The News
South African business leaders and policymakers are relieved but cautious after the US Supreme Court struck down President Donald Trump’s sweeping trade tariffs, paving the way for a lower blanket levy.
The ruling removes an immediate layer of legal and trade uncertainty for exporters and policymakers. Since August 2025, a 30% US tariff on many South African exports — the highest on the continent — had left companies at a competitive disadvantage relative to other trading partners. The shift to a lower, across-the-board tariff, places South Africa back on roughly equal footing with global peers.
Business leaders said, however, that the bigger story was the volatility they were dealing with. “The ruling is a net benefit, without a doubt,” said Donald MacKay, CEO of XA Global Trade Advisors. “But everyone has to diversify from the US. You don’t know what Donald Trump is going to do next.”
That unpredictability is shaping boardroom strategy. The US remains South Africa’s third-largest trading partner — after the EU and China — with exports spanning from agriculture to chemicals. Yet firms are recalibrating: renegotiating contracts, trimming concentration risk, and building optionality into supply chains.
“The uncertainty is more damaging than the tariff,” MacKay said.
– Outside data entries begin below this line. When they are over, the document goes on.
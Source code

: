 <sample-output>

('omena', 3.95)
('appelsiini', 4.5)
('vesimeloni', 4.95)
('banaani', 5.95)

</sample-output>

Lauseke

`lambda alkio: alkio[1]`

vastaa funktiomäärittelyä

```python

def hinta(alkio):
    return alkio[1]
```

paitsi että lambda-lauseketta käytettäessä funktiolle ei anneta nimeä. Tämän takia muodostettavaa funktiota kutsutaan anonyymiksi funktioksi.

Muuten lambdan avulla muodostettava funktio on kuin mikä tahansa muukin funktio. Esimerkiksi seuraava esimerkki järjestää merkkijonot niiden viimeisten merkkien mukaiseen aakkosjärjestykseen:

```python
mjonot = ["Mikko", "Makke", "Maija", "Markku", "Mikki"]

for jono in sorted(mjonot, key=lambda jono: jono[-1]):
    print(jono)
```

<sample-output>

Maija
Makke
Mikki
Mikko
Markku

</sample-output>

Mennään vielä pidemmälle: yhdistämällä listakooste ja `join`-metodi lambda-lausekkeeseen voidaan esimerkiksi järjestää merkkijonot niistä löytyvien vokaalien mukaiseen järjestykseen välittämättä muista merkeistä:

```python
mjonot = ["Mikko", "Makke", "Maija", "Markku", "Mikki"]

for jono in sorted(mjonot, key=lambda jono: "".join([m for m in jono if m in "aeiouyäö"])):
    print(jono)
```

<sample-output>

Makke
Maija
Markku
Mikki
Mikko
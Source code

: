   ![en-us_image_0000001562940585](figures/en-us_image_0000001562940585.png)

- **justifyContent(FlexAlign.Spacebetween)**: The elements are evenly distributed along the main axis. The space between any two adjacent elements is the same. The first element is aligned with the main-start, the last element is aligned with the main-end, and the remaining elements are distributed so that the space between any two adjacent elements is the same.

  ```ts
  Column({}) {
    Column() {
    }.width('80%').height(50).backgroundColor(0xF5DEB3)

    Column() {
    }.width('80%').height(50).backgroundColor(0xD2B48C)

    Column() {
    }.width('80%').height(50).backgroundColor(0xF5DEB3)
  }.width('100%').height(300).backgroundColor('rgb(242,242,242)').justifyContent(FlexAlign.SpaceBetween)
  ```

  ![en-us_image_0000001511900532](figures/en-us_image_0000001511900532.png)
A senior government official, speaking on condition of anonymity, said Pretoria was “observing developments closely” and would continue quiet trade engagement with Washington. The political risk premium attached to the US–South Africa relationship, officials acknowledge privately, has shifted rather than disappeared.
South Africa has frequently featured in Trump’s rhetoric, including unproven claims of a “genocide” against white citizens — allegations that lack credible evidence but have circulated in partisan debate. That political backdrop has heightened concern that trade tools could again be deployed abruptly.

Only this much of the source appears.